少し、時間をさかのぼって考えて見ましょう。
お母様が私に婚約を説得?にきた夜の回想でいいかしら。
自分が伯爵家に生まれている時点で、私は親が決めた相手と結婚するものと覚悟していたので、別に婚約について抵抗などありませんでしたのよ。だから、私を説得せねばと考えた母は、私よりも私の気持ちを慮っていたのでしょう。たぶん。

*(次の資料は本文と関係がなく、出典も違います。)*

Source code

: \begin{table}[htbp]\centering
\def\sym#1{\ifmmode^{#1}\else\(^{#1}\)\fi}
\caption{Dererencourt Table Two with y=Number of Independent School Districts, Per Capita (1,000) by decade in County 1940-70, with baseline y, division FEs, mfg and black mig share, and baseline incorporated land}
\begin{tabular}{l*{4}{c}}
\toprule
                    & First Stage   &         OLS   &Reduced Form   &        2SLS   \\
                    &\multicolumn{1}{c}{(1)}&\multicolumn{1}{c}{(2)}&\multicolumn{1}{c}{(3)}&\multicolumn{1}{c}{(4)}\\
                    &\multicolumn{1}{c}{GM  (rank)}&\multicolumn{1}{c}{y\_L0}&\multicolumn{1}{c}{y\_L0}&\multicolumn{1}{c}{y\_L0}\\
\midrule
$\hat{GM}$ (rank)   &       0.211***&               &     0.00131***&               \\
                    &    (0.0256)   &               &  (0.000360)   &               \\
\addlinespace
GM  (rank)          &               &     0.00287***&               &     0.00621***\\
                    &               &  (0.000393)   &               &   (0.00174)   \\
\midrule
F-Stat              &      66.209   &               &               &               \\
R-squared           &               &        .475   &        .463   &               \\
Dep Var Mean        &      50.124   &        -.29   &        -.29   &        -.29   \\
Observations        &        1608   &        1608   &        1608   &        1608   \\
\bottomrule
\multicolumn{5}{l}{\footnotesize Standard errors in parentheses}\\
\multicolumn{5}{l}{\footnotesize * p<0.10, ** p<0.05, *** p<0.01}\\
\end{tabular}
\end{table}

「アンバー。我が家の跡継ぎはあなたの従兄のディケンズになります。だからこそ、たくさんの騎士を抱えるクレイマン家との婚姻は大事なのです。おわかりね」
「わかっているわ、お母様。お父様が亡くなった後、あのぼんくら従兄に良いようにされないように、強い殿方を私達の盾にしたい、そう言う事ですわね」
「そうよ。跡継ぎには絶対にならない三男ならば、必死にあなたの財産を守ろうと頑張ってくれるでしょう」
「財産に疎い三男だから、私の財産に手を付けて散財しそうですけれど?」
母は私を見下したような視線を送った後、ふんと小馬鹿にしたようにして鼻を鳴らした。お母様、お下品ですわよ。
「あなたが手綱を握っていれば良いことです」
説得ではなく悪巧みだったわねこれでは。
私の意識は大した成果も無く今に戻る。
でも母の言葉の手綱って、キーワード、かしら?
私は手綱と言う言葉を脳内で反復しながら婚約者を見つめ、私から返事が無い事を気にする様子がないことで、自分が気にし過ぎたのかしらと負けたような気持ちになった。
でもそれで良かったの。
彼の言葉の意味を理解したような気がしたもの。
君を愛する事は無い、括弧、君の言う事なんか聞かないからな!!括弧閉じる。
かしら?
あら、私の将来とっても危険ね。
「あの、愛さないのは構いませんが、財産管理は出来ますの?私の財産の管理に関しては私がする、あなたの財産についてはあなたがする、という婚前契約を結婚式までにしておくべきかもしれませんわね」
ギルフォードは虫を見るような目で私を見つめる。
あら?もしかして最初から財産目当て?
三男ですものね。
これは彼を同意させるよりも、お父様を突いて契約書の類を作成しておく必要があるわね、と頭の中にメモをする。
「私が、君の持参金目当ての男、だと?」
「あら?私はただ、世の男性が博打で破産している所を良く聞きますので、自衛したいと思っただけですわ。だってあなたが、君を愛する事は無い、と、わざわざご宣言されたのですもの」
ギルフォードはおかしな咳をして、誤魔化すようにして紅茶を飲む。
私はギルフォードのその慌て方を少々愉快だと思いながら、目の前の紅茶のカップに手を伸ばす。
紅茶からは微かに矢車菊の香りがする。
そう感じた途端に私は矢車菊のあの美しい青を思い出し、反射的にギルフォードの瞳を見つめてしまった。
彼の瞳は遠い誰かを想い出す。
幼い頃に女子修道院で出会った親友、騎士になると笑った美しい少女。
修道女見習いのはずの彼女は、今頃はきっと聖騎士になっていることだろう。
「何か?」
「あなたの瞳は綺麗な色だなって。矢車菊の色ですわね」
「ぐふ、んん。ありがとう。君の瞳もなかなかのものだ。古代の神秘を閉じ込めた琥珀のようだ」
「ま、まあ。ありがとうございます」
瞳を褒められただけで見直すと言う事でもないが、かなりの褒められ方にいい気分になれたのは事実。そ、それに、私に褒められて耳を真っ赤にして照れたところは、とても好感が持てると思いますの。
好感、これは大事。
人生は長いのだから、子供を作る相手に対して嫌悪よりも好感を抱ける人の方が良いわ。見下し合うよりも尊敬し合う関係の方がずっといい。それならばきっと上手くいく、でしょう?
そう、私と彼は友人になれば良いのよ。
そのためにはまず会話、今後の結婚生活で考えをすり合わせていく、これ大事。
「――子供は何人まで欲しいですか?」
「ごぅほ、おおう、ごほっごほっ」
貴族の男性で紅茶を吹き出す人なんて初めて。
そして、ギルフォードは紅茶で溺れ死にそうな感じ。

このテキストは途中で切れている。